(Collected data)
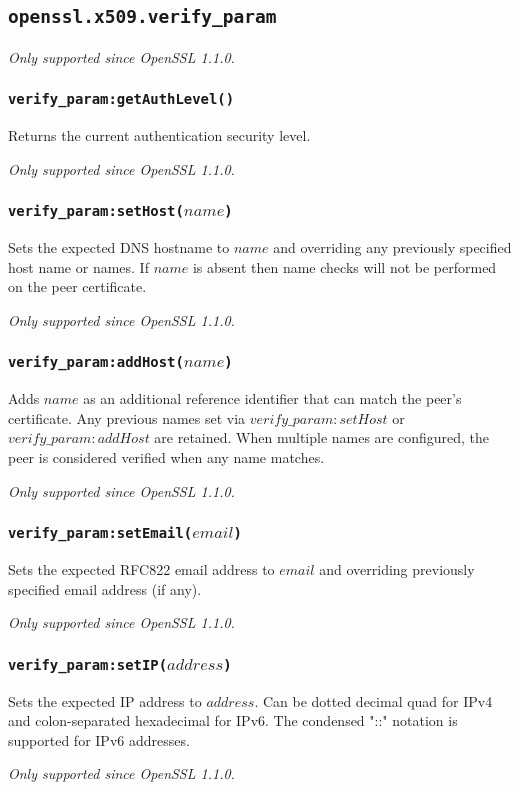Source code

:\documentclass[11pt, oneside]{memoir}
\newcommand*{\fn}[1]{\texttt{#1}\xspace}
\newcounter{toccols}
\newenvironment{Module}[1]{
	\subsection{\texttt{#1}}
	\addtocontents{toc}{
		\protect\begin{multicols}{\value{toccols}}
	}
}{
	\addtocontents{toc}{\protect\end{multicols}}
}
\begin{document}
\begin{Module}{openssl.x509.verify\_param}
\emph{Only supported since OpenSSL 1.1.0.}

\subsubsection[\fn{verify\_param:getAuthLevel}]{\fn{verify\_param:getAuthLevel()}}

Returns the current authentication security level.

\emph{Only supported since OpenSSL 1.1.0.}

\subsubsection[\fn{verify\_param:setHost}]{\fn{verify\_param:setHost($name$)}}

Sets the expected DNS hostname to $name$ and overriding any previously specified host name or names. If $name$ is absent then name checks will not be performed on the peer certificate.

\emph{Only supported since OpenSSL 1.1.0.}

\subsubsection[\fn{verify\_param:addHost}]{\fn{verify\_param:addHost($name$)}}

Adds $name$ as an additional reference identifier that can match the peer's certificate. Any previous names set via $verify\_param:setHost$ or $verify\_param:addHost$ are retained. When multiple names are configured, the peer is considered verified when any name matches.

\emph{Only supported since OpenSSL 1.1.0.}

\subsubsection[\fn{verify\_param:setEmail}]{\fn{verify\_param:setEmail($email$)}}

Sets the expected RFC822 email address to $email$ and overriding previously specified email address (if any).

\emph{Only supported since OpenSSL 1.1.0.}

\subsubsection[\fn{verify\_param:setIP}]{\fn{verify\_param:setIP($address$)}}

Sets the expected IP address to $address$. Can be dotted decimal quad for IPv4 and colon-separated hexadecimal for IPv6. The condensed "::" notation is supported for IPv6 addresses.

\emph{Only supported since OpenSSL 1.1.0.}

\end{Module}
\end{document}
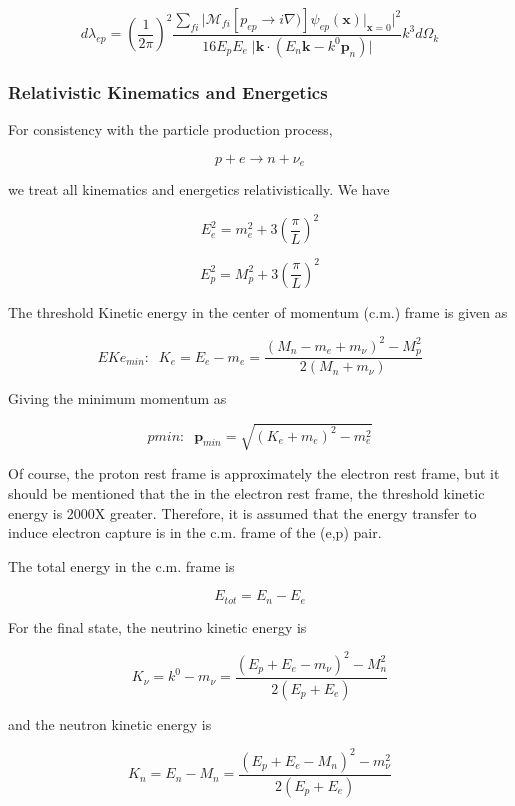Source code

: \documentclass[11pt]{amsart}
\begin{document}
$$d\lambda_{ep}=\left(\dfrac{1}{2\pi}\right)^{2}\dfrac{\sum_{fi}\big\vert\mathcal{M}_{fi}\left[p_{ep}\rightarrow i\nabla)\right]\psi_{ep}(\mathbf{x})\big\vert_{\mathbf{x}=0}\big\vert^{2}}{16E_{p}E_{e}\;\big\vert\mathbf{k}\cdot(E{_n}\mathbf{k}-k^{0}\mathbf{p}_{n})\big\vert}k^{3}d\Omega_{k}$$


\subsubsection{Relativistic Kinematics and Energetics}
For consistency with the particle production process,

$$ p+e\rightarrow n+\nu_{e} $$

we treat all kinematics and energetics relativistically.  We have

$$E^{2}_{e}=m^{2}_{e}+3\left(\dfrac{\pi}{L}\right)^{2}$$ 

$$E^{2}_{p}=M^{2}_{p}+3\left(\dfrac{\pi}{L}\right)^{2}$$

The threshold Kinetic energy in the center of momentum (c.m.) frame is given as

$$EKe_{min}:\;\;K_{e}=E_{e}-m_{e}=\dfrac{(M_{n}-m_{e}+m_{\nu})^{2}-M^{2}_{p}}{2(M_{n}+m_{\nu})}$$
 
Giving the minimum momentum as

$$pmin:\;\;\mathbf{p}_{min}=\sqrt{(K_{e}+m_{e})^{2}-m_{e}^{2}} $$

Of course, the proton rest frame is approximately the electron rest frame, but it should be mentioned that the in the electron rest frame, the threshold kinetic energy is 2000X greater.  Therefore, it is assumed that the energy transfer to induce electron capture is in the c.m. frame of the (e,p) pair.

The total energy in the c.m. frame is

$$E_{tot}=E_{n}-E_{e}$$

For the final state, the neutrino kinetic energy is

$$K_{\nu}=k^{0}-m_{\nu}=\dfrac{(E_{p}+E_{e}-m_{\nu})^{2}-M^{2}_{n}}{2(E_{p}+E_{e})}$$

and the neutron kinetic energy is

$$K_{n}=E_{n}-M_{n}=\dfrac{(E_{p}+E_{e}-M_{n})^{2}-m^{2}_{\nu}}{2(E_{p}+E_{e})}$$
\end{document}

What you are asked to do: Where a line in the records above includes the string "overriding", show it.

Reply:
Sets the expected DNS hostname to $name$ and overriding any previously specified host name or names. If $name$ is absent then name checks will not be performed on the peer certificate.
Sets the expected RFC822 email address to $email$ and overriding previously specified email address (if any).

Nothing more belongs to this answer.